Hypothesis Subspace

What if Alex hacks the deontic array?

The deontic array is assumed to be running on some server and offering Alex feedback on its actions. Given its situational awareness, it might be able to reason about faking its "reports" prior to evaluation, or overwriting the reward entirely.

Without any modifications, deontic arrays might obviate this concern by instilling an aversion towards planning out immoral actions. Those might nudge Alex away from considering this type of tampering in the first place. However, the potential payoff might be immense, pushing it to temporarily step over its drive towards morality in an episode of frenetic consequentialism.

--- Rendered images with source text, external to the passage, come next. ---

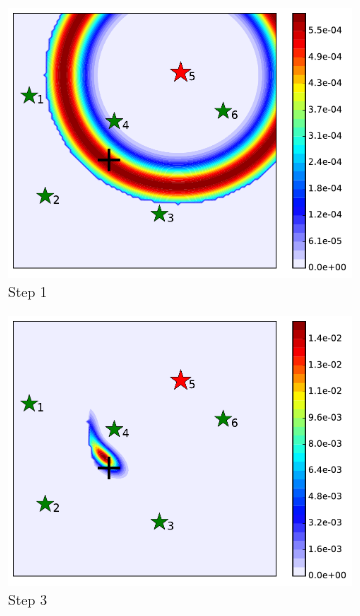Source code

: \documentclass[journal]{IEEEtranTIE}
\theoremstyle{remark}
\begin{document}
	\begin{figure}%
		\centering
		\begin{subfigure}[b]{0.21\textwidth}
			\includegraphics[width=\textwidth]{hetero_sta_sen_sta_tar_rbt5_step1_16-TIE-3798}
			\caption{Step 1}\label{fig:htr_sta_sen_sta_tar_sing1}
		\end{subfigure}
		\begin{subfigure}[b]{0.21\textwidth}
			\includegraphics[width=\textwidth]{hetero_sta_sen_sta_tar_rbt5_step3_16-TIE-3798}
			\caption{Step 3}\label{fig:htr_sta_sen_sta_tar_sing2}
		\end{subfigure}
		\begin{subfigure}[b]{0.21\textwidth}

\end{subfigure}
\end{figure}
\end{document}
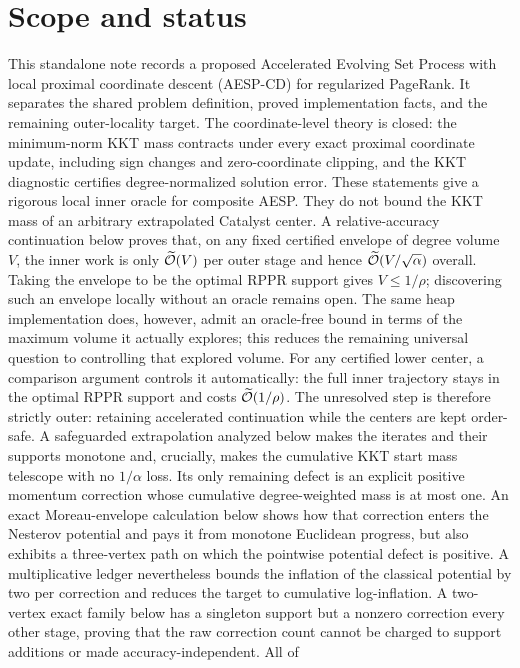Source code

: \section{Scope and status}

This standalone note records a proposed Accelerated Evolving Set Process with
local proximal coordinate descent (AESP-CD) for regularized PageRank.  It
separates the shared problem definition, proved implementation facts, and the
remaining outer-locality target.  The coordinate-level theory is closed: the
minimum-norm KKT mass contracts under every exact proximal coordinate update,
including sign changes and zero-coordinate clipping, and the KKT diagnostic
certifies degree-normalized solution error.  These statements give a rigorous
local inner oracle for composite AESP.  They do not bound the KKT mass of an
arbitrary extrapolated Catalyst center.  A relative-accuracy continuation
below proves that, on any fixed certified envelope of degree volume $V$, the
inner work is only $\softO(V)$ per outer stage and hence
$\softO(V/\sqrt\alpha)$ overall.  Taking the envelope to be the optimal RPPR
support gives $V\leq1/\rho$; discovering such an envelope locally without an
oracle remains open.  The same heap implementation does, however, admit an
oracle-free bound in terms of the maximum volume it actually explores; this
reduces the remaining universal question to controlling that explored volume.
For any certified lower center, a comparison argument controls it
automatically: the full inner trajectory stays in the optimal RPPR support
and costs $\softO(1/\rho)$.  The unresolved step is therefore strictly outer:
retaining accelerated continuation while the centers are kept order-safe.  A
safeguarded extrapolation analyzed below makes the iterates and their supports
monotone and, crucially, makes the cumulative KKT start mass telescope with no
$1/\alpha$ loss.  Its only remaining defect is an explicit positive momentum
correction whose cumulative degree-weighted mass is at most one.  An exact
Moreau-envelope calculation below shows how that correction enters the
Nesterov potential and pays it from monotone Euclidean progress, but also
exhibits a three-vertex path on which the pointwise potential defect is
positive.  A multiplicative ledger nevertheless bounds the inflation of the
classical potential by two per correction and reduces the target to cumulative
log-inflation.  A two-vertex exact family below has a singleton support but a
nonzero correction every other stage, proving that the raw correction count
cannot be charged to support additions or made accuracy-independent.  All of
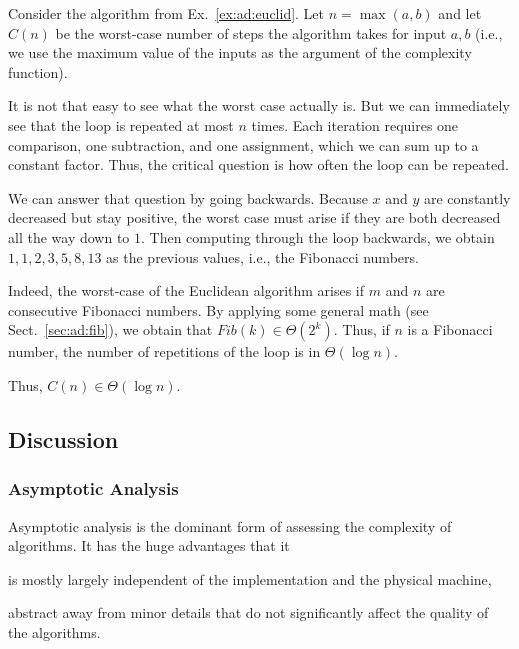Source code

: \begin{example}\label{ex:ad:euclid:complex}
Consider the algorithm from Ex.~\ref{ex:ad:euclid}.
Let $n=\max(a,b)$ and let $C(n)$ be the worst-case number of steps the algorithm takes for input $a,b$ (i.e., we use the maximum value of the inputs as the argument of the complexity function).

It is not that easy to see what the worst case actually is.
But we can immediately see that the loop is repeated at most $n$ times.
Each iteration requires one comparison, one subtraction, and one assignment, which we can sum up to a constant factor.{\footnotemark}
Thus, the critical question is how often the loop can be repeated.

We can answer that question by going backwards.
Because $x$ and $y$ are constantly decreased but stay positive, the worst case must arise if they are both decreased all the way down to $1$.
Then computing through the loop backwards, we obtain $1,1,2,3,5,8,13$ as the previous values, i.e., the Fibonacci numbers.

Indeed, the worst-case of the Euclidean algorithm arises if $m$ and $n$ are consecutive Fibonacci numbers.
By applying some general math (see Sect.~\ref{sec:ad:fib}), we obtain that $Fib(k)\in\Theta(2^k)$.
Thus, if $n$ is a Fibonacci number, the number of repetitions of the loop is in $\Theta(\log n)$.

Thus, $C(n)\in \Theta(\log n)$.
\end{example}

\subsection{Discussion}

\subsubsection{Asymptotic Analysis}

Asymptotic analysis is the dominant form of assessing the complexity of algorithms.
It has the huge advantages that it
\begin{compactitem}
 \item is mostly largely independent of the implementation and the physical machine,
 \item abstract away from minor details that do not significantly affect the quality of the algorithms.
\end{compactitem}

Other reactions to this concern might require additional technical tweaks. For instance, as the evaluation is reliably deterministic (as opposed to direct human feedback), it can run in multiple different sandbox environments, before various inter-annotator agreement schemes would be employed to pin down compromised hosts. Such partial compromise might trigger a killswitch (which itself might be faulty). However, this scheme is still vulnerable to situations in which Alex compromises all hosts at the same time, leaving out no evidence of lack of consensus and covering its tracks.

Yet another reaction to this concern consists in rewarding the process of being rewarded via the original evaluation pipeline in particular. One of the terminal goals on which Alex would be conditioned could be to allow itself to be evaluated in the original fashion. This line of reasoning was inspired by Tammy. Perhaps it would be rewarded for helping the evaluator follow each step of its pipeline (e.g. each line of code, each machine code op, etc.). However, the same concern resurfaces. Alex might just swallow short-term penalties triggered by tampering in light of potentially huge consequentialist payoffs. Perhaps force Alex to be somewhat myopic to avoid this?